Though the program started in Philadelphia, the national AOH has adopted the Hibernian Hunger Project as an official AOH charity and it’s quickly spreading across the country from one division to the next.

It’s easy to see why. With Irish music blaring from a portable CD player, the volunteers, bustling in assembly lines, still took time to chat with their neighbors, laugh, and joke. It’s a little like a party–one of the ones that take place mostly in the kitchen.

“This is always a real feel-good kind of day,” said Donna Donnelly, Philadelphia County co-chairman of the organization, who was doing a lot of bustling herself. “But this was amazing. We had members, kids from local high schools, other volunteers. We’ve never been done this early.”

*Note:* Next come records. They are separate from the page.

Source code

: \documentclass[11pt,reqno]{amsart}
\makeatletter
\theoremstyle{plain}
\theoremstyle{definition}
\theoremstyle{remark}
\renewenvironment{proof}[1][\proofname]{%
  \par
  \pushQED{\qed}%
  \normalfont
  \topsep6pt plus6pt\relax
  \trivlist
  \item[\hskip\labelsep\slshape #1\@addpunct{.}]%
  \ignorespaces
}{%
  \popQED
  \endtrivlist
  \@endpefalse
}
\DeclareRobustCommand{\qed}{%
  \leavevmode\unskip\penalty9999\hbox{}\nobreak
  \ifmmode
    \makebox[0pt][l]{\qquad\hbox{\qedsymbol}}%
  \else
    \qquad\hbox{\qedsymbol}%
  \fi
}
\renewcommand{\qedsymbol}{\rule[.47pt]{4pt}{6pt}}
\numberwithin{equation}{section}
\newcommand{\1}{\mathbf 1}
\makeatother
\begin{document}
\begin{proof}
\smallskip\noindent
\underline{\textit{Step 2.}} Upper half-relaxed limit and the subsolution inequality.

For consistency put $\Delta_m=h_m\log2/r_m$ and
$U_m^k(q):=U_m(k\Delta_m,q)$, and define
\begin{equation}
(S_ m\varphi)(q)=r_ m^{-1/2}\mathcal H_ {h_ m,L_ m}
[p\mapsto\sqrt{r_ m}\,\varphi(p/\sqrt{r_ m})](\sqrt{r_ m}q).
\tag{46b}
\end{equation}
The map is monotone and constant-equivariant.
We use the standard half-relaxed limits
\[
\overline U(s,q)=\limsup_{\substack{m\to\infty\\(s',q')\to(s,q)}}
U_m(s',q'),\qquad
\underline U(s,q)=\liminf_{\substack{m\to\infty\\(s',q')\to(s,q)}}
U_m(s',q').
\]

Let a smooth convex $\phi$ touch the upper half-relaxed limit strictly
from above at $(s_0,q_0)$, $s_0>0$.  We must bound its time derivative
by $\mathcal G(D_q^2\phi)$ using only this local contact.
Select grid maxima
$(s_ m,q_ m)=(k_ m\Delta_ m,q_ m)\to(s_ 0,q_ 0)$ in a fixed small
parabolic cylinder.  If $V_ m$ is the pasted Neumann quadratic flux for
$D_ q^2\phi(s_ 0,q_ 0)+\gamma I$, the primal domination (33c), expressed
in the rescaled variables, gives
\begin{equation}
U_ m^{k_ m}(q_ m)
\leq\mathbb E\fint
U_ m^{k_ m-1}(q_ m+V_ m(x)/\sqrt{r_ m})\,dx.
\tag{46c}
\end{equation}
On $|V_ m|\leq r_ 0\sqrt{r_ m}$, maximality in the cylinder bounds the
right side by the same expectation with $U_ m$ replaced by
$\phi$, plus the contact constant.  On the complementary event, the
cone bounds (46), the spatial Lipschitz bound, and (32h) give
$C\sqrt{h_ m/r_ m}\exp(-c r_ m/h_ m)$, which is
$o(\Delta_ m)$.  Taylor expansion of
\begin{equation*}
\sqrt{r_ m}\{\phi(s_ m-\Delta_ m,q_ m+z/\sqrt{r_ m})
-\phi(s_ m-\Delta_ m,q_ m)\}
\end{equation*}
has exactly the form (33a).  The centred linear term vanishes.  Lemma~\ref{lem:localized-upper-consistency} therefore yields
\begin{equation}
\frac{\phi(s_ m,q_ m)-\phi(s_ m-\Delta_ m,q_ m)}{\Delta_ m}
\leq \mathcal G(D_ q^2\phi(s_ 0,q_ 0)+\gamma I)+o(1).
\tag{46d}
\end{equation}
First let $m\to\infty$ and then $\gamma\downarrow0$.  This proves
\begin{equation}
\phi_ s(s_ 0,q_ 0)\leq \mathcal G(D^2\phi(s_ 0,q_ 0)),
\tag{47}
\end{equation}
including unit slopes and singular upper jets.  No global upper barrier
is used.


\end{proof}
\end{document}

The meatloaf, however, was done before the side dishes ran out, so an executive decision had to be made: The last meals would be light mac and cheese suppers with lots of peas. Then the clean-up. It only took a few minutes to whip off the tablecloths, yank the apple juice cans that raised the folding tables to waist-high for better prep, and fold the tables and put them away. Around noon, the volunteers started to drift away, 6,000 trays of food stocked neatly in a walk-in freezer. It was done. Till next year.